▸ **Requirement**
Find how many lines in the entries below carry the word "approach" and answer with only that figure.

──────── Information supplied ────────

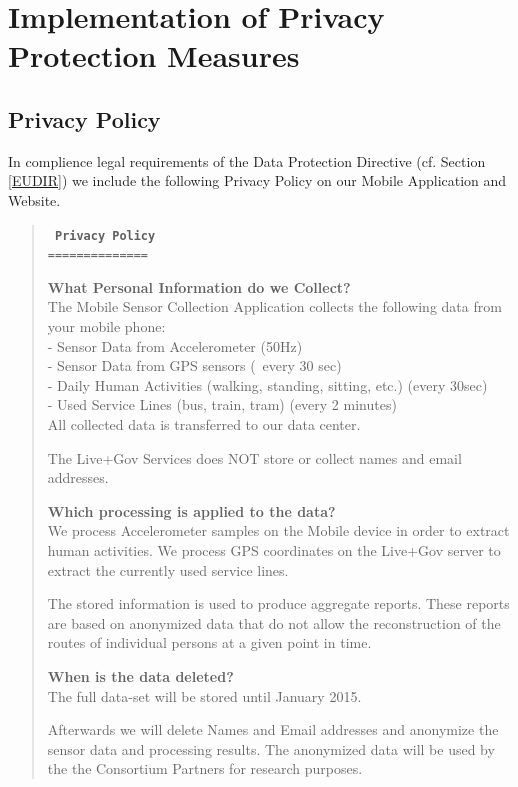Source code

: \chapter{Implementation of Privacy Protection Measures}
\section{Privacy Policy} \label{sec:PP}

In complience legal requirements of the Data Protection Directive (cf. Section \ref{EUDIR}) we include the following
Privacy Policy on our Mobile Application and Website.

\begin{quote}
\tt \small
\textbf{Privacy Policy}\\
==============

\textbf{What Personal Information do we Collect?}\\
The Mobile Sensor Collection Application collects the following data from your mobile phone:\\
- Sensor Data from Accelerometer (50Hz)\\
- Sensor Data from GPS sensors (~every 30 sec)\\
- Daily Human Activities (walking, standing, sitting, etc.) (every 30sec)\\
- Used Service Lines (bus, train, tram) (every 2 minutes)\\

All collected data is transferred to our data center.

The Live+Gov Services does NOT store or collect names and email addresses.

\textbf{Which processing is applied to the data?}\\
We process Accelerometer samples on the Mobile device in order to extract human activities.
We process GPS coordinates on the Live+Gov server to extract the currently used service lines.

The stored information is used to produce aggregate reports.
These reports are based on anonymized data that do not allow the reconstruction of the routes of individual persons at a given point in time.

\textbf{When is the data deleted?}\\
The full data-set will be stored until January 2015.

Afterwards we will delete Names and Email addresses and anonymize
the sensor data and processing results.  The anonymized data will
be used by the the Consortium Partners for research purposes.


\end{quote}
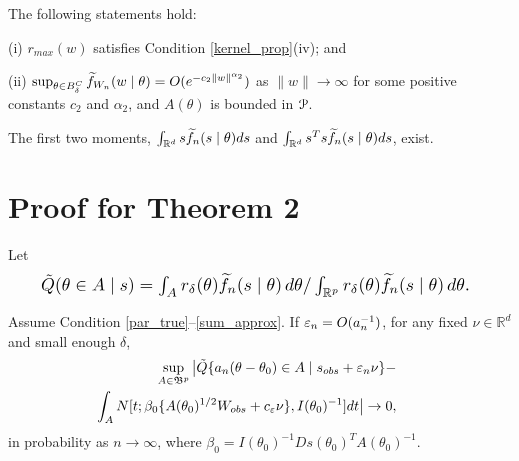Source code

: \begin{condition} \label{sum_approx_tail}
	The following statements hold: 
	
	(i) $r_{max}(w)$ satisfies
	Condition \ref{kernel_prop}(iv); and 
	
	(ii) $\sup_{\theta\in B_{\delta}^{C}}\widetilde{f}_{W_{n}}(w\mid\theta)=O(e^{-c_{2}\|w\|^{\alpha_{2}}})$
	as $\|w\|\rightarrow\infty$ for some positive constants $c_{2}$
	and $\alpha_{2}$, and $A(\theta)$ is bounded in ${\cal P}$. 
\end{condition}

\begin{condition} \label{cond:likelihood_moments}
	The first two moments, $\int_{\mathbb{R}^{d}}s\widetilde{f}_{n}(s\mid\theta)ds$
	and $\int_{\mathbb{R}^d}s^{T}s\widetilde{f}_{n}(s\mid\theta)ds$, exist. 
\end{condition}


\section{Proof for Theorem 2}

\noindent Let 
\begin{equation}\notag 
    \resizebox{0.91\hsize}{!}{%
$\tilde{Q}(\theta\in A\mid s)=\int_{A}r_{\delta}(\theta)\ftil_{n}(s\mid\theta)\,d\theta/\int_{\mathbb{R}^{p}}r_{\delta}(\theta)\ftil_{n}(s\mid\theta)\,d\theta$.  
        }
\end{equation}

\begin{lemma}\label{Alemma1} Assume Condition \ref{par_true}--\ref{sum_approx}. If $\varepsilon_{n}=O(a_{n}^{-1})$, for any fixed $\nu\in\mathbb{R}^{d}$
	and small enough $\delta$, 
	\begin{eqnarray*}
	&&\hspace{-2cm}\sup_{A\in\mathfrak{B}^{p}}\big|\tilde{Q}\{a_{n}(\theta-\theta_{0})\in A\mid s_{\rm obs}+\veps_{n}\nu\}- \\
	&&\hspace{-1cm}\int_{A}N[t;\beta_{0}\{A(\theta_{0})^{1/2}W_{\rm obs}+c_{\veps}\nu\},I(\theta_{0})^{-1}]dt\big|\rightarrow0,
	\end{eqnarray*}
	in probability as $n\rightarrow\infty$, where $\beta_{0}=I(\theta_{0})^{-1}Ds(\theta_{0})^{T}A(\theta_{0})^{-1}$.
\end{lemma}

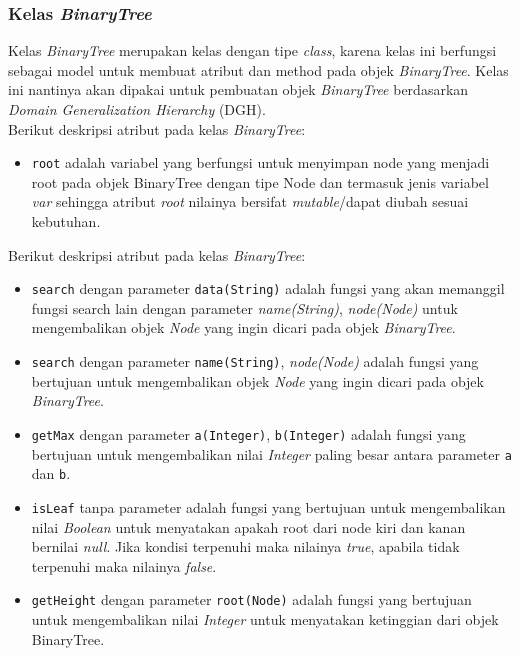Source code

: \newpage
\subsubsection{Kelas \textit{BinaryTree}}
Kelas \textit{BinaryTree} merupakan kelas dengan tipe \textit{class}, karena kelas ini berfungsi sebagai model untuk membuat atribut dan method pada objek \textit{BinaryTree}. Kelas ini nantinya akan dipakai untuk pembuatan objek \textit{BinaryTree} berdasarkan \textit{Domain Generalization Hierarchy} (DGH).\\

\noindent  Berikut deskripsi atribut pada kelas \textit{BinaryTree}:

\begin{itemize}

\item \texttt{root} adalah variabel yang berfungsi untuk menyimpan node yang menjadi root pada objek BinaryTree dengan tipe Node dan termasuk jenis variabel \textit{var} sehingga atribut \textit{root} nilainya bersifat \textit{mutable}/dapat diubah sesuai kebutuhan.

\end{itemize}

\noindent  Berikut deskripsi atribut pada kelas \textit{BinaryTree}:

\begin{itemize}

\item \texttt{search} dengan parameter \texttt{data(String)} adalah fungsi yang akan memanggil fungsi search lain dengan parameter \textit{name(String)}, \textit{node(Node)} untuk mengembalikan objek \textit{Node} yang ingin dicari pada objek \textit{BinaryTree}.

\item \texttt{search} dengan parameter \texttt{name(String)}, \textit{node(Node)} adalah fungsi yang bertujuan untuk mengembalikan objek \textit{Node} yang ingin dicari pada objek \textit{BinaryTree}.

\item \texttt{getMax} dengan parameter \texttt{a(Integer)}, \texttt{b(Integer)} adalah fungsi yang bertujuan untuk mengembalikan nilai \textit{Integer} paling besar antara parameter \texttt{a} dan \texttt{b}.

\item \texttt{isLeaf} tanpa parameter adalah fungsi yang bertujuan untuk mengembalikan nilai \textit{Boolean} untuk menyatakan apakah root dari node kiri dan kanan bernilai \textit{null}. Jika kondisi terpenuhi maka nilainya \textit{true}, apabila tidak terpenuhi maka nilainya \textit{false}.

\item \texttt{getHeight} dengan parameter \texttt{root(Node)} adalah fungsi yang bertujuan untuk mengembalikan nilai \textit{Integer} untuk menyatakan ketinggian dari objek BinaryTree.

\end{itemize}

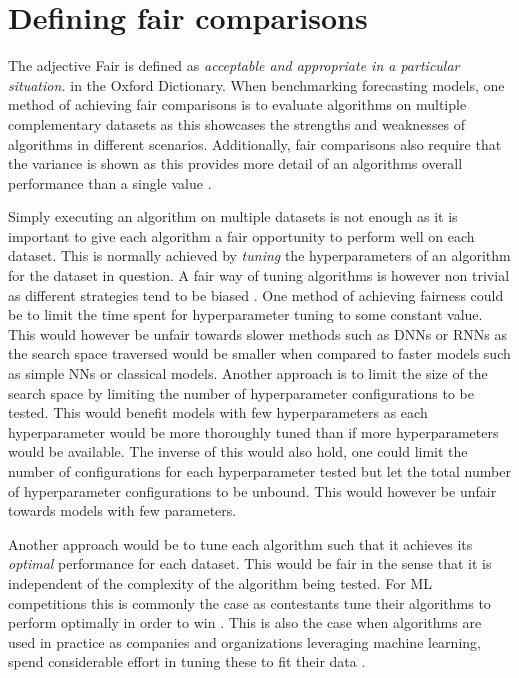 \section{Defining fair comparisons}
\label{sec:fair_comparisons}
The adjective Fair is defined as \textit{acceptable and appropriate in a particular situation.} in the Oxford Dictionary. When benchmarking forecasting models, one method of achieving fair comparisons is to evaluate algorithms on multiple complementary datasets as this showcases the strengths and weaknesses of algorithms in different scenarios. Additionally, fair comparisons also require that the variance is shown as this provides more detail of an algorithms overall performance than a single value \cite{bouthillier2021accounting}.

Simply executing an algorithm on multiple datasets is not enough as it is important to give each algorithm a fair opportunity to perform well on each dataset. This is normally achieved by \textit{tuning} the hyperparameters of an algorithm for the dataset in question. A fair way of tuning algorithms is however non trivial as different strategies tend to be biased \cite{sivaprasad2020optimizer}. One method of achieving fairness could be to limit the time spent for hyperparameter tuning to some constant value. This would however be unfair towards slower methods such as DNNs or RNNs as the search space traversed would be smaller when compared to faster models such as simple NNs or classical models. Another approach is to limit the size of the search space by limiting the number of hyperparameter configurations to be tested. This would benefit models with few hyperparameters as each hyperparameter would be more thoroughly tuned than if more hyperparameters would be available. The inverse of this would also hold, one could limit the number of configurations for each hyperparameter tested but let the total number of hyperparameter configurations to be unbound. This would however be unfair towards models with few parameters.

Another approach would be to tune each algorithm such that it achieves its \textit{optimal} performance for each dataset. This would be fair in the sense that it is independent of the complexity of the algorithm being tested. For ML competitions this is commonly the case as contestants tune their algorithms to perform optimally in order to win \cite{roelofs2019meta}. This is also the case when algorithms are used in practice as companies and organizations leveraging machine learning, spend considerable effort in tuning these to fit their data \cite{beam2020challenges}.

────────

▸ **Result for this exercise**
2